(Available records)
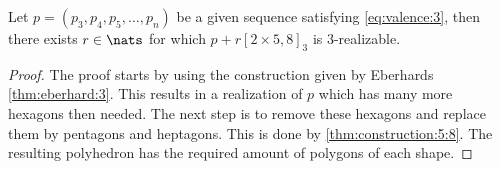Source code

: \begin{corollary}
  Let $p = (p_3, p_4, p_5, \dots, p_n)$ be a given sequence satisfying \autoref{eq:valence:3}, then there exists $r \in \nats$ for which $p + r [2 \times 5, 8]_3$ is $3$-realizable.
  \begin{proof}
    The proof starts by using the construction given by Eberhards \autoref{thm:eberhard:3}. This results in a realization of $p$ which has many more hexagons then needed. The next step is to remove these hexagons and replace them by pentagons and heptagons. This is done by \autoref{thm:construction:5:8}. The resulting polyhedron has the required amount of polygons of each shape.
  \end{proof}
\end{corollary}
(End Available records)
» **Directions for this task**:
Read the entries above, then pull out the lines that include "proof".

» **Solution below**:
  \begin{proof}
    The proof starts by using the construction given by Eberhards \autoref{thm:eberhard:3}. This results in a realization of $p$ which has many more hexagons then needed. The next step is to remove these hexagons and replace them by pentagons and heptagons. This is done by \autoref{thm:construction:5:8}. The resulting polyhedron has the required amount of polygons of each shape.
  \end{proof}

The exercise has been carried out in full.